Work request:
Give the lines below again exactly, starting with the line that holds "feature additions |" and going on through the line that holds "for deployment |".

**** The data ****

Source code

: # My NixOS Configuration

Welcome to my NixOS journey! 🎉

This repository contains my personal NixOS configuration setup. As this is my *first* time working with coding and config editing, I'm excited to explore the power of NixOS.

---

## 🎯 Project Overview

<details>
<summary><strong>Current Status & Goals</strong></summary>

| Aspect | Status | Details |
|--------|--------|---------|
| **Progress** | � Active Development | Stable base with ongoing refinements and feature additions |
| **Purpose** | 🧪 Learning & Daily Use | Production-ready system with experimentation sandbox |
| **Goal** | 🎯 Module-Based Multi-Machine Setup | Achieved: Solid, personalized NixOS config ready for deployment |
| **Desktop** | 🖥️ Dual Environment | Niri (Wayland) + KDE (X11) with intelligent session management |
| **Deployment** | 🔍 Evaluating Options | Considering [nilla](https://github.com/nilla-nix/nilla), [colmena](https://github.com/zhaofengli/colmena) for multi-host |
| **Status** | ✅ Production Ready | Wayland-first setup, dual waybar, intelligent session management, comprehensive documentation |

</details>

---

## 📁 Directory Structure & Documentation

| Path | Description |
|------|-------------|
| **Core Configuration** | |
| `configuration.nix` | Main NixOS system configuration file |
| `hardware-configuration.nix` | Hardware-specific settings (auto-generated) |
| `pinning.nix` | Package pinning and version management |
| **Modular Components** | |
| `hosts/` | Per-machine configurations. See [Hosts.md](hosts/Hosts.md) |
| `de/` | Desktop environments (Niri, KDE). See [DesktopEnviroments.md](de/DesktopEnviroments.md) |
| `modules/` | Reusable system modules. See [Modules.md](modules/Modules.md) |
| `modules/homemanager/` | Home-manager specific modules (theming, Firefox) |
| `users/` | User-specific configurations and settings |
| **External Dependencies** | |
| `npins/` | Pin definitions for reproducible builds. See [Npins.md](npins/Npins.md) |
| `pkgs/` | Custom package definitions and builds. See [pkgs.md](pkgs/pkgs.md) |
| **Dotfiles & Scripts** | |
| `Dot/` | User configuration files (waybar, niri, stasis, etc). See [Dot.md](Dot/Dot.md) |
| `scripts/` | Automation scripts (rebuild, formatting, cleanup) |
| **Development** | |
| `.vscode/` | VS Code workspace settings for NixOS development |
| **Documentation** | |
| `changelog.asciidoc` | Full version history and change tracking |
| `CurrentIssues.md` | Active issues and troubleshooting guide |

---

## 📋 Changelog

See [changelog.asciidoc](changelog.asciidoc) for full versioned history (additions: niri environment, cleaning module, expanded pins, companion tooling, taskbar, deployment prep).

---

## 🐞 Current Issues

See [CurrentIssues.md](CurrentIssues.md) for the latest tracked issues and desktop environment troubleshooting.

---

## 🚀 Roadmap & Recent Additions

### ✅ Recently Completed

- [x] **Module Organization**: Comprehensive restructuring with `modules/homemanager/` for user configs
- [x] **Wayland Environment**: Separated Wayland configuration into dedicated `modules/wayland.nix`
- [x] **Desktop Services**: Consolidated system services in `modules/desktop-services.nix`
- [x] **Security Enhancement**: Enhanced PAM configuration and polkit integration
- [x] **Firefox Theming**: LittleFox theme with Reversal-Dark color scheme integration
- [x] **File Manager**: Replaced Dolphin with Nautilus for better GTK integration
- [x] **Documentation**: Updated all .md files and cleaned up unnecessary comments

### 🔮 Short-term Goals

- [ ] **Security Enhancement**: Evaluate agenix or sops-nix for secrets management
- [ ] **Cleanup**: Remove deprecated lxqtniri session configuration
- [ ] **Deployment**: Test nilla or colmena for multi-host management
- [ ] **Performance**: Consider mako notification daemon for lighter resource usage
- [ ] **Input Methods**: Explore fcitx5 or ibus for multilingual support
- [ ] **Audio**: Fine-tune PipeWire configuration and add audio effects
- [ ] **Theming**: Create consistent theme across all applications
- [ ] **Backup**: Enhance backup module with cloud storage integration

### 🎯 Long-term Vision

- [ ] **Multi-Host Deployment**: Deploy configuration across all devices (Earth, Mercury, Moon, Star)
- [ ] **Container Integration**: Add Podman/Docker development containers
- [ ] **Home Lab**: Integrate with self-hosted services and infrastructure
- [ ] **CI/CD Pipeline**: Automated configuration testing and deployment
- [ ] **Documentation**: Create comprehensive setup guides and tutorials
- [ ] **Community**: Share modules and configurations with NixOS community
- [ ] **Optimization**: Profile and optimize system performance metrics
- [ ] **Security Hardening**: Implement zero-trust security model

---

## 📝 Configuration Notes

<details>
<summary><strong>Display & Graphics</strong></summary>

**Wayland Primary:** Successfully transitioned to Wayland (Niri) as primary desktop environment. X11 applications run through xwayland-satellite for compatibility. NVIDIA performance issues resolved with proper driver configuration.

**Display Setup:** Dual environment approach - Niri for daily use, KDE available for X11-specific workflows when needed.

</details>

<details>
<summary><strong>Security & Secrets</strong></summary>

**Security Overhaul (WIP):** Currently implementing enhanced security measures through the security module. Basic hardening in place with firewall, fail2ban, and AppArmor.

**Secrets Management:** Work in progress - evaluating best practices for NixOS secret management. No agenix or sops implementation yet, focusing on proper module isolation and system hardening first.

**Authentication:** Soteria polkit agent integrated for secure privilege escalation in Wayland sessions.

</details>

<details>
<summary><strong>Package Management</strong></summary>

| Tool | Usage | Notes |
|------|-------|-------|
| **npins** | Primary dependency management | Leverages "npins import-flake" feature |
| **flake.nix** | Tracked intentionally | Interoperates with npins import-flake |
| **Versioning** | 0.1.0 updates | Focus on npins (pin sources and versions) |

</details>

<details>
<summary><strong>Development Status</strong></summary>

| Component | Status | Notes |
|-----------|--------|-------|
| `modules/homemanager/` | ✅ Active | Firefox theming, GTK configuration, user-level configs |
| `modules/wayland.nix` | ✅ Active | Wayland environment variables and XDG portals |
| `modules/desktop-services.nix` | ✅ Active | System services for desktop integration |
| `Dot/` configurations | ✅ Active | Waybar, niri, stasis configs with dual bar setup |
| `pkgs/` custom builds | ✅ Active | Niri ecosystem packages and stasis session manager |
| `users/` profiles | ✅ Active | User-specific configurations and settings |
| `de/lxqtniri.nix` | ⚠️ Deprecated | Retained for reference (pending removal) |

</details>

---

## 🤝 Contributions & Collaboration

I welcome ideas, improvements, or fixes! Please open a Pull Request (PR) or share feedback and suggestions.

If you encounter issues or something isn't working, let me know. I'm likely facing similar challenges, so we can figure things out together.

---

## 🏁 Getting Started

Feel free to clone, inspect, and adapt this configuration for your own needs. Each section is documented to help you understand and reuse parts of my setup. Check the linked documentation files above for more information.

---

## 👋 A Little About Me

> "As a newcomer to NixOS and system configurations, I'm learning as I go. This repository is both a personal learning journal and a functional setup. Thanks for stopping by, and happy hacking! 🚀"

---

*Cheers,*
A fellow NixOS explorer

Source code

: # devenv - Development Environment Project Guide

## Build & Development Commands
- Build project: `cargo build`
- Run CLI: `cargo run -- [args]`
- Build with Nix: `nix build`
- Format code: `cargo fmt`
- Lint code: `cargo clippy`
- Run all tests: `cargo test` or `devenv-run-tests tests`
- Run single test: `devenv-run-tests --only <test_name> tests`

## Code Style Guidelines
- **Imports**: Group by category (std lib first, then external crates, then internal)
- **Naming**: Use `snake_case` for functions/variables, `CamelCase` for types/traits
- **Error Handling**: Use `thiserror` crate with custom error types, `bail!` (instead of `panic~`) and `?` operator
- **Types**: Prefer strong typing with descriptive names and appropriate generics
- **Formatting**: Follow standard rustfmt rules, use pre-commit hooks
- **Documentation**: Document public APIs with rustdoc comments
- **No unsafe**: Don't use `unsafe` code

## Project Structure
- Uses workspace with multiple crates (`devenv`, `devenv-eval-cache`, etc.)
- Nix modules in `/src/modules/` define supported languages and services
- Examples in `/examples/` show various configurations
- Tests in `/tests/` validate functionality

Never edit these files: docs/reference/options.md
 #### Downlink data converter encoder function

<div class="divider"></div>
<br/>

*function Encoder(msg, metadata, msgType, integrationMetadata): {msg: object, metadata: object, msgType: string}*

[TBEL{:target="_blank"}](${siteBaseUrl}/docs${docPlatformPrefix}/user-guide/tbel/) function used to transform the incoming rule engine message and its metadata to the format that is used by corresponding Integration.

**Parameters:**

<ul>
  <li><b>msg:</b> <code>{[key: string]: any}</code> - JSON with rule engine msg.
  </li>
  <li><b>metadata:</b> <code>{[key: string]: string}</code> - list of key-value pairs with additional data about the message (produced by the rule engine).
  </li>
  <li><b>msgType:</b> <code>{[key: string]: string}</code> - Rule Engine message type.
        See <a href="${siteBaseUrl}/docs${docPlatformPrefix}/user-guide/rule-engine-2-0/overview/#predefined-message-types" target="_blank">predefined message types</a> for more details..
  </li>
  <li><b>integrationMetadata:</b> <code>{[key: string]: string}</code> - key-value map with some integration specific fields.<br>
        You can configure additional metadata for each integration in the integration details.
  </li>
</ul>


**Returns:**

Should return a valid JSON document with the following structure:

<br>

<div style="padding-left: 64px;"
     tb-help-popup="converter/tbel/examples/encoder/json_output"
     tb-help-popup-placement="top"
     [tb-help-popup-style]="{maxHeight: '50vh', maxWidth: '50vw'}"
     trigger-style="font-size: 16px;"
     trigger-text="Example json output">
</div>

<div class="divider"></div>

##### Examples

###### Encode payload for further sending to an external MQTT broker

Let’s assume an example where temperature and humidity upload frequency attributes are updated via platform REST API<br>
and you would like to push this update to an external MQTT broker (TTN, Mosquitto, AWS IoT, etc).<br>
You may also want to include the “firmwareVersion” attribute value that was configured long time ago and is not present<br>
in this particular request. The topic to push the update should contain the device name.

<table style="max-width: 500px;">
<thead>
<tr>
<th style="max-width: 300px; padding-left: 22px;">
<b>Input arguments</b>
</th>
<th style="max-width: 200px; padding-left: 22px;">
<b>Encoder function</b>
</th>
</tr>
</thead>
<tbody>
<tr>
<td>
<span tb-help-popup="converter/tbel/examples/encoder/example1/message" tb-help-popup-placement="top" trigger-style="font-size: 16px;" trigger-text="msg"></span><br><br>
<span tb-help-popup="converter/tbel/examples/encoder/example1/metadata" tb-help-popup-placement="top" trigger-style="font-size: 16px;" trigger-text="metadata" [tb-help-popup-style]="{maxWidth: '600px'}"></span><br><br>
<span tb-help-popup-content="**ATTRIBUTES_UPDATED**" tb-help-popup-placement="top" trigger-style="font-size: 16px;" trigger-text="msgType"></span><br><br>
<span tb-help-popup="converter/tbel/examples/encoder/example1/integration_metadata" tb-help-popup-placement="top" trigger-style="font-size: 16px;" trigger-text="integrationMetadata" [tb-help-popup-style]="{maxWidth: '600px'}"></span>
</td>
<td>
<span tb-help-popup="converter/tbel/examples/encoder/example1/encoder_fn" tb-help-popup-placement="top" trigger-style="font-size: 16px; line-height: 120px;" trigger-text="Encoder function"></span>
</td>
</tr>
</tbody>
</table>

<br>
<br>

****

Answer space:
| **Progress** | � Active Development | Stable base with ongoing refinements and feature additions |
| **Purpose** | 🧪 Learning & Daily Use | Production-ready system with experimentation sandbox |
| **Goal** | 🎯 Module-Based Multi-Machine Setup | Achieved: Solid, personalized NixOS config ready for deployment |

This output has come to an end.